[Collected data]
※ ※ ※
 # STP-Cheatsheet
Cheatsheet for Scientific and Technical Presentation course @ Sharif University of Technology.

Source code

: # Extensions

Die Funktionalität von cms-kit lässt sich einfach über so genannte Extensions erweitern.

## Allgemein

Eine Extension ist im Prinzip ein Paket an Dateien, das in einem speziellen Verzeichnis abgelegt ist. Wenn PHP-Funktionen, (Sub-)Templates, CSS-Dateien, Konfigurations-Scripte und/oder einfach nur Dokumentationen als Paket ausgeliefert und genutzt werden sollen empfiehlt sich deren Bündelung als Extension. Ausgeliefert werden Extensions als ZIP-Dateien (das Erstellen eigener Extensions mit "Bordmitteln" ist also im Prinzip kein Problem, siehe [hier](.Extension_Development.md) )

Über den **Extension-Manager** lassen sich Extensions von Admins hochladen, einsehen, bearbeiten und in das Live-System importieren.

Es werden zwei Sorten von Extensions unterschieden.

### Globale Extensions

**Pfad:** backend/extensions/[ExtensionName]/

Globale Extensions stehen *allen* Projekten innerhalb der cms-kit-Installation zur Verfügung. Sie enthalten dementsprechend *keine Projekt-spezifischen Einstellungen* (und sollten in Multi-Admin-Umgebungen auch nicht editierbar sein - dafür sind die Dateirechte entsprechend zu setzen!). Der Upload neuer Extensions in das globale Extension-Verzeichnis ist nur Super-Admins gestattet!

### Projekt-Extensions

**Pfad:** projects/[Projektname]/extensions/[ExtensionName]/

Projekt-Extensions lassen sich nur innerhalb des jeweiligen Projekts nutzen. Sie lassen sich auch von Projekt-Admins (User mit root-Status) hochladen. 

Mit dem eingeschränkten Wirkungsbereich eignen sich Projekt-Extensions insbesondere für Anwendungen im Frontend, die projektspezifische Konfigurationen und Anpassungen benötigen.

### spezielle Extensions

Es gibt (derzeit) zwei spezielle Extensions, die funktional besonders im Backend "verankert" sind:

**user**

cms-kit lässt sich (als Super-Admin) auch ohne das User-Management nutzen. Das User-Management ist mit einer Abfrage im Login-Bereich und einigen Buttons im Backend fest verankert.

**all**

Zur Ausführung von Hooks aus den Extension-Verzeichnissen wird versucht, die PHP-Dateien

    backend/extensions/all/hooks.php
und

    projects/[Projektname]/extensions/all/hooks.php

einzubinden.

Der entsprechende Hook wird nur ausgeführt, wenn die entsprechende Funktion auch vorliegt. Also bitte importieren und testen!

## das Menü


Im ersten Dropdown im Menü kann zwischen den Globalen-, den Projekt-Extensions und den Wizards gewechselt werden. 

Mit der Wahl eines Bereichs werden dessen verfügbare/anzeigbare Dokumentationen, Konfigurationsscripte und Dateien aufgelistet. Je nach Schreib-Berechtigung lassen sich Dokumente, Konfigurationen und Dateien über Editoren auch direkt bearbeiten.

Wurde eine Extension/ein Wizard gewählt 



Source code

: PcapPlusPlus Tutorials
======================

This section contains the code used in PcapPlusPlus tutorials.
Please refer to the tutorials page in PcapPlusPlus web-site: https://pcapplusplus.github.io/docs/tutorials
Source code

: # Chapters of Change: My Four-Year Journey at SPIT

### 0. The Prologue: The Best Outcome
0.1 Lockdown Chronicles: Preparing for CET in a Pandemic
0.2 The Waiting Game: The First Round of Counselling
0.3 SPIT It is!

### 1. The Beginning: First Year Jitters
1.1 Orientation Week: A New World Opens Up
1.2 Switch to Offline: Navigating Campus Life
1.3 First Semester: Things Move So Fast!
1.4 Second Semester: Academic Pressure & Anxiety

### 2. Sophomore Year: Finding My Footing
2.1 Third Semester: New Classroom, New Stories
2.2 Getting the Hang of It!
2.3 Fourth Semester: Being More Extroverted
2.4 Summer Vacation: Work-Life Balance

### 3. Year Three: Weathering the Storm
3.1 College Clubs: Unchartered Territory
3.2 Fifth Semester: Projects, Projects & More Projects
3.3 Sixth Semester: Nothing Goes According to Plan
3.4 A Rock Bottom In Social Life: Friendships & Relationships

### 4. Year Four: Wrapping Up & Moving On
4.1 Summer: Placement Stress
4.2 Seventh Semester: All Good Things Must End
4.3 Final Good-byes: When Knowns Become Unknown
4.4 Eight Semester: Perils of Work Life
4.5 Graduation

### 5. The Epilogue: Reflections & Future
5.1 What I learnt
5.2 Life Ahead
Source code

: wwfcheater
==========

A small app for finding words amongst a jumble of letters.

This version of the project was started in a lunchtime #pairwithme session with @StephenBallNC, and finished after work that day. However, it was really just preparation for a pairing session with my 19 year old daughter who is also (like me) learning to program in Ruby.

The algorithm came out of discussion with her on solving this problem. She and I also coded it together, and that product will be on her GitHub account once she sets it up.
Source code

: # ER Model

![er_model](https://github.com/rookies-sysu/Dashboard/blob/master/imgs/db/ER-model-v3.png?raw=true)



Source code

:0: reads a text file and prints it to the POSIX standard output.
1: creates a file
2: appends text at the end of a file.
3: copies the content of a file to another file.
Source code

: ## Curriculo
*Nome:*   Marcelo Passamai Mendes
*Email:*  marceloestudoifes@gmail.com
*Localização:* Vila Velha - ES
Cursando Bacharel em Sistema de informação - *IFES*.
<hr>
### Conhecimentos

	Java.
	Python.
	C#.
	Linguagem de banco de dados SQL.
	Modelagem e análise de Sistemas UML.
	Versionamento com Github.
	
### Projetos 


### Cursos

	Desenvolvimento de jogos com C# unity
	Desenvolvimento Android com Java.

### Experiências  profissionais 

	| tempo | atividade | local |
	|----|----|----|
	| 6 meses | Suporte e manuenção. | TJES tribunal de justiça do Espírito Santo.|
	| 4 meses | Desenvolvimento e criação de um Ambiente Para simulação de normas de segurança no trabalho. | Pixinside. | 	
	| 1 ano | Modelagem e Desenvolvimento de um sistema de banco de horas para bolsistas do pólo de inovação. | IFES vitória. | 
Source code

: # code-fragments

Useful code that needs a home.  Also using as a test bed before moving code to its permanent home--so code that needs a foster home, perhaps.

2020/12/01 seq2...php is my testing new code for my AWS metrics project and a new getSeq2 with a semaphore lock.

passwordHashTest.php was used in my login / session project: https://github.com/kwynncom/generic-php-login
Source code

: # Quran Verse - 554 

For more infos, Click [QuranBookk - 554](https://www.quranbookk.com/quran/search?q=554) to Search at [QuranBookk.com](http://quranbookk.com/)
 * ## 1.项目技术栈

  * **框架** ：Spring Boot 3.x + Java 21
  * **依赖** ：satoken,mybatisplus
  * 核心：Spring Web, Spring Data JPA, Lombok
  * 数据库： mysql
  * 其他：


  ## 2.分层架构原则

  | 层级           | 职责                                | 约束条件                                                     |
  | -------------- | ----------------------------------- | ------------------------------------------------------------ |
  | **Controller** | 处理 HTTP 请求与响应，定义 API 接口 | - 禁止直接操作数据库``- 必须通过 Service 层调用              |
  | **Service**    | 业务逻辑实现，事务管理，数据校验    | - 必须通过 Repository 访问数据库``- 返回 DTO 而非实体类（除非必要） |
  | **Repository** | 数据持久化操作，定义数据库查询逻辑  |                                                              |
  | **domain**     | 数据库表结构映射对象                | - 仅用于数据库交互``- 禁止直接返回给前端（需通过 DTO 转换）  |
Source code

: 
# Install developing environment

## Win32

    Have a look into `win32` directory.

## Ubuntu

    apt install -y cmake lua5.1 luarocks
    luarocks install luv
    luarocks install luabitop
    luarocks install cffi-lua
※ ※ ※
Look above for the line holding "1.4 Second Semester: Academic", then set down exactly that line and every line after it up to and including the line holding "2.4 Summer Vacation: Work-Life Balance", with nothing else.

— Answer —
1.4 Second Semester: Academic Pressure & Anxiety

### 2. Sophomore Year: Finding My Footing
2.1 Third Semester: New Classroom, New Stories
2.2 Getting the Hang of It!
2.3 Fourth Semester: Being More Extroverted
2.4 Summer Vacation: Work-Life Balance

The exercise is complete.